:: Work instructions ::
Your copy should hold exactly the lines from the beginning of the listing below through the line with "desviación estándar 1.", without any pictures.

BEGIN Source material

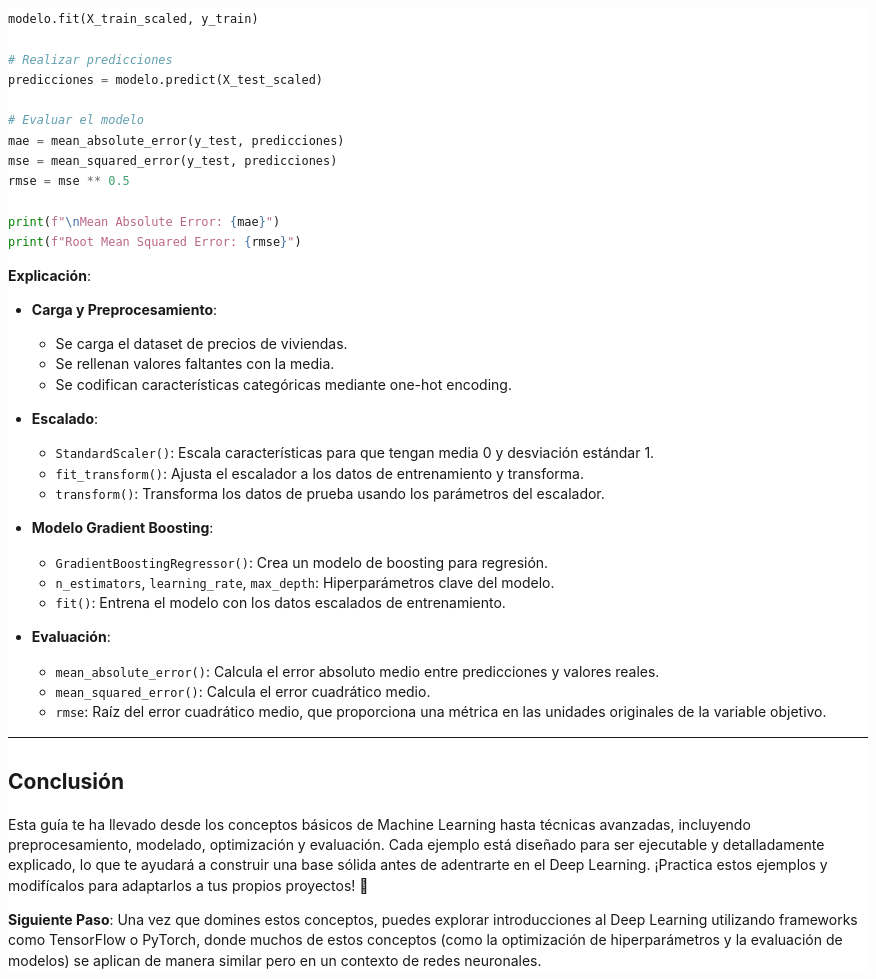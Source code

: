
 ```python
modelo.fit(X_train_scaled, y_train)

# Realizar predicciones
predicciones = modelo.predict(X_test_scaled)

# Evaluar el modelo
mae = mean_absolute_error(y_test, predicciones)
mse = mean_squared_error(y_test, predicciones)
rmse = mse ** 0.5

print(f"\nMean Absolute Error: {mae}")
print(f"Root Mean Squared Error: {rmse}")
```

**Explicación**:
- **Carga y Preprocesamiento**:
  - Se carga el dataset de precios de viviendas.
  - Se rellenan valores faltantes con la media.
  - Se codifican características categóricas mediante one-hot encoding.

- **Escalado**:
  - `StandardScaler()`: Escala características para que tengan media 0 y desviación estándar 1.
  - `fit_transform()`: Ajusta el escalador a los datos de entrenamiento y transforma.
  - `transform()`: Transforma los datos de prueba usando los parámetros del escalador.

- **Modelo Gradient Boosting**:
  - `GradientBoostingRegressor()`: Crea un modelo de boosting para regresión.
  - `n_estimators`, `learning_rate`, `max_depth`: Hiperparámetros clave del modelo.
  - `fit()`: Entrena el modelo con los datos escalados de entrenamiento.

- **Evaluación**:
  - `mean_absolute_error()`: Calcula el error absoluto medio entre predicciones y valores reales.
  - `mean_squared_error()`: Calcula el error cuadrático medio.
  - `rmse`: Raíz del error cuadrático medio, que proporciona una métrica en las unidades originales de la variable objetivo.

---

## Conclusión
Esta guía te ha llevado desde los conceptos básicos de Machine Learning hasta técnicas avanzadas, incluyendo preprocesamiento, modelado, optimización y evaluación. Cada ejemplo está diseñado para ser ejecutable y detalladamente explicado, lo que te ayudará a construir una base sólida antes de adentrarte en el Deep Learning. ¡Practica estos ejemplos y modifícalos para adaptarlos a tus propios proyectos! 🚀

**Siguiente Paso**: Una vez que domines estos conceptos, puedes explorar introducciones al Deep Learning utilizando frameworks como TensorFlow o PyTorch, donde muchos de estos conceptos (como la optimización de hiperparámetros y la evaluación de modelos) se aplican de manera similar pero en un contexto de redes neuronales.
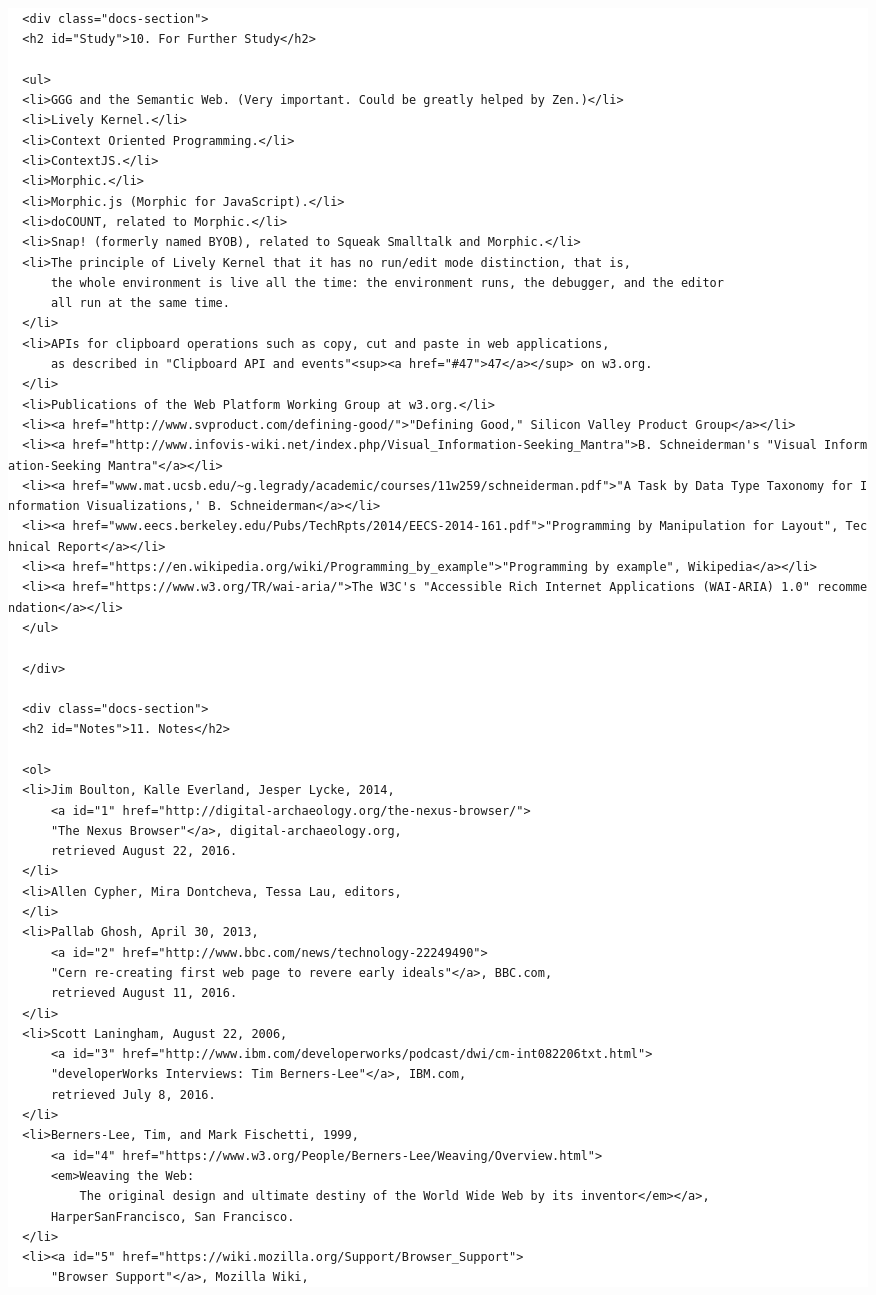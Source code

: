       <div class="docs-section">
      <h2 id="Study">10. For Further Study</h2>

      <ul>
	  <li>GGG and the Semantic Web. (Very important. Could be greatly helped by Zen.)</li>
	  <li>Lively Kernel.</li>
	  <li>Context Oriented Programming.</li>
	  <li>ContextJS.</li>
	  <li>Morphic.</li>
	  <li>Morphic.js (Morphic for JavaScript).</li>
	  <li>doCOUNT, related to Morphic.</li>
	  <li>Snap! (formerly named BYOB), related to Squeak Smalltalk and Morphic.</li>
	  <li>The principle of Lively Kernel that it has no run/edit mode distinction, that is,
	      the whole environment is live all the time: the environment runs, the debugger, and the editor
	      all run at the same time.
	  </li>
	  <li>APIs for clipboard operations such as copy, cut and paste in web applications,
	      as described in "Clipboard API and events"<sup><a href="#47">47</a></sup> on w3.org.
	  </li>
	  <li>Publications of the Web Platform Working Group at w3.org.</li>
	  <li><a href="http://www.svproduct.com/defining-good/">"Defining Good," Silicon Valley Product Group</a></li>
	  <li><a href="http://www.infovis-wiki.net/index.php/Visual_Information-Seeking_Mantra">B. Schneiderman's "Visual Information-Seeking Mantra"</a></li>
	  <li><a href="www.mat.ucsb.edu/~g.legrady/academic/courses/11w259/schneiderman.pdf">"A Task by Data Type Taxonomy for Information Visualizations,' B. Schneiderman</a></li>
	  <li><a href="www.eecs.berkeley.edu/Pubs/TechRpts/2014/EECS-2014-161.pdf">"Programming by Manipulation for Layout", Technical Report</a></li>
	  <li><a href="https://en.wikipedia.org/wiki/Programming_by_example">"Programming by example", Wikipedia</a></li>
	  <li><a href="https://www.w3.org/TR/wai-aria/">The W3C's "Accessible Rich Internet Applications (WAI-ARIA) 1.0" recommendation</a></li>
      </ul>

      </div>

      <div class="docs-section">
      <h2 id="Notes">11. Notes</h2>

      <ol>
	  <li>Jim Boulton, Kalle Everland, Jesper Lycke, 2014,
	      <a id="1" href="http://digital-archaeology.org/the-nexus-browser/">
		  "The Nexus Browser"</a>, digital-archaeology.org,
	      retrieved August 22, 2016.
	  </li>
	  <li>Allen Cypher, Mira Dontcheva, Tessa Lau, editors, 
	  </li>
	  <li>Pallab Ghosh, April 30, 2013,
	      <a id="2" href="http://www.bbc.com/news/technology-22249490">
		  "Cern re-creating first web page to revere early ideals"</a>, BBC.com,
	      retrieved August 11, 2016.
	  </li>
	  <li>Scott Laningham, August 22, 2006,
	      <a id="3" href="http://www.ibm.com/developerworks/podcast/dwi/cm-int082206txt.html">
		  "developerWorks Interviews: Tim Berners-Lee"</a>, IBM.com,
	      retrieved July 8, 2016.
	  </li>
	  <li>Berners-Lee, Tim, and Mark Fischetti, 1999,
	      <a id="4" href="https://www.w3.org/People/Berners-Lee/Weaving/Overview.html">
		  <em>Weaving the Web:
		      The original design and ultimate destiny of the World Wide Web by its inventor</em></a>,
	      HarperSanFrancisco, San Francisco.
	  </li>
	  <li><a id="5" href="https://wiki.mozilla.org/Support/Browser_Support">
		  "Browser Support"</a>, Mozilla Wiki,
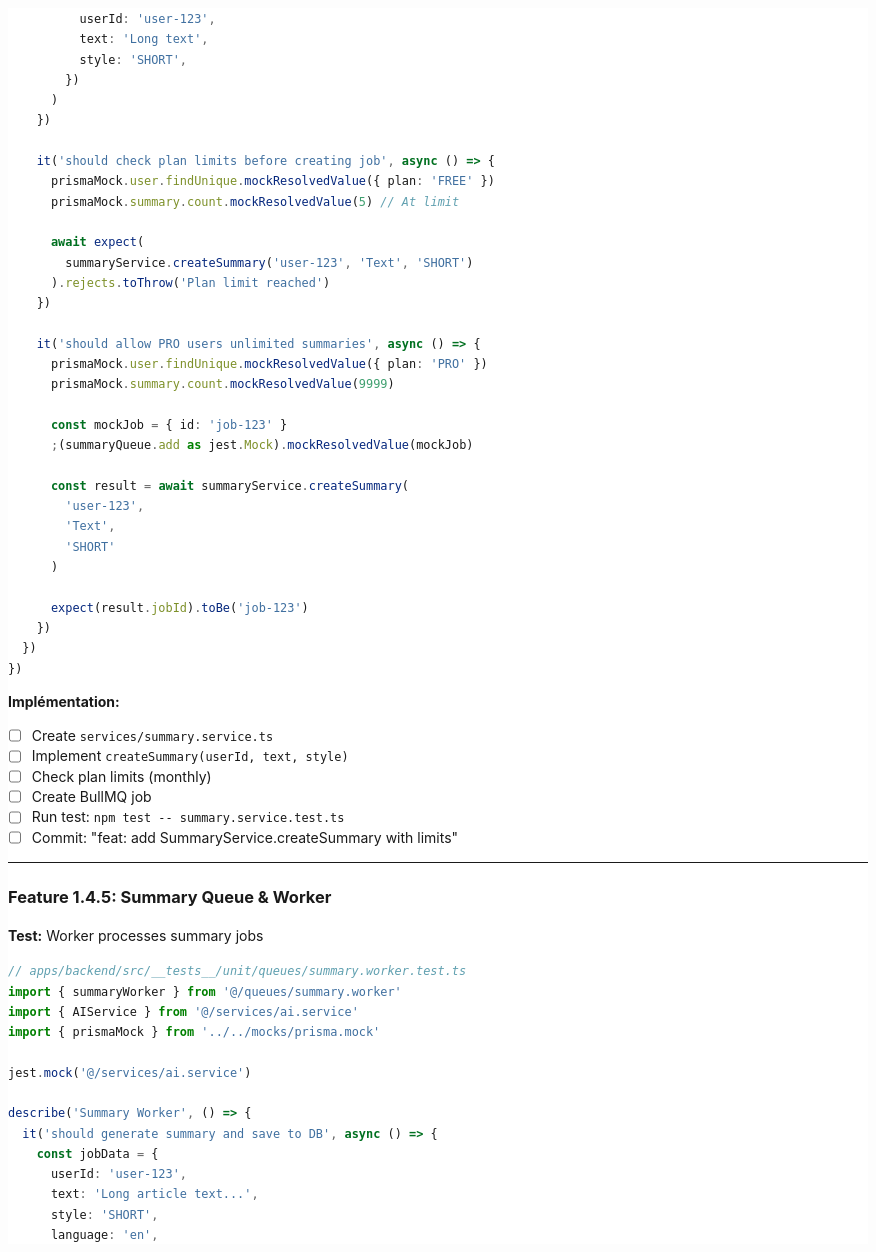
 ```typescript
          userId: 'user-123',
          text: 'Long text',
          style: 'SHORT',
        })
      )
    })

    it('should check plan limits before creating job', async () => {
      prismaMock.user.findUnique.mockResolvedValue({ plan: 'FREE' })
      prismaMock.summary.count.mockResolvedValue(5) // At limit

      await expect(
        summaryService.createSummary('user-123', 'Text', 'SHORT')
      ).rejects.toThrow('Plan limit reached')
    })

    it('should allow PRO users unlimited summaries', async () => {
      prismaMock.user.findUnique.mockResolvedValue({ plan: 'PRO' })
      prismaMock.summary.count.mockResolvedValue(9999)

      const mockJob = { id: 'job-123' }
      ;(summaryQueue.add as jest.Mock).mockResolvedValue(mockJob)

      const result = await summaryService.createSummary(
        'user-123',
        'Text',
        'SHORT'
      )

      expect(result.jobId).toBe('job-123')
    })
  })
})
```

**Implémentation:**

- [ ] Create `services/summary.service.ts`
- [ ] Implement `createSummary(userId, text, style)`
- [ ] Check plan limits (monthly)
- [ ] Create BullMQ job
- [ ] Run test: `npm test -- summary.service.test.ts`
- [ ] Commit: "feat: add SummaryService.createSummary with limits"

---

### Feature 1.4.5: Summary Queue & Worker

**Test:** Worker processes summary jobs

```typescript
// apps/backend/src/__tests__/unit/queues/summary.worker.test.ts
import { summaryWorker } from '@/queues/summary.worker'
import { AIService } from '@/services/ai.service'
import { prismaMock } from '../../mocks/prisma.mock'

jest.mock('@/services/ai.service')

describe('Summary Worker', () => {
  it('should generate summary and save to DB', async () => {
    const jobData = {
      userId: 'user-123',
      text: 'Long article text...',
      style: 'SHORT',
      language: 'en',
```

END Source material

:: Task solution ::
Source code

:
 ```python
modelo.fit(X_train_scaled, y_train)

# Realizar predicciones
predicciones = modelo.predict(X_test_scaled)

# Evaluar el modelo
mae = mean_absolute_error(y_test, predicciones)
mse = mean_squared_error(y_test, predicciones)
rmse = mse ** 0.5

print(f"\nMean Absolute Error: {mae}")
print(f"Root Mean Squared Error: {rmse}")
```

**Explicación**:
- **Carga y Preprocesamiento**:
  - Se carga el dataset de precios de viviendas.
  - Se rellenan valores faltantes con la media.
  - Se codifican características categóricas mediante one-hot encoding.

- **Escalado**:
  - `StandardScaler()`: Escala características para que tengan media 0 y desviación estándar 1.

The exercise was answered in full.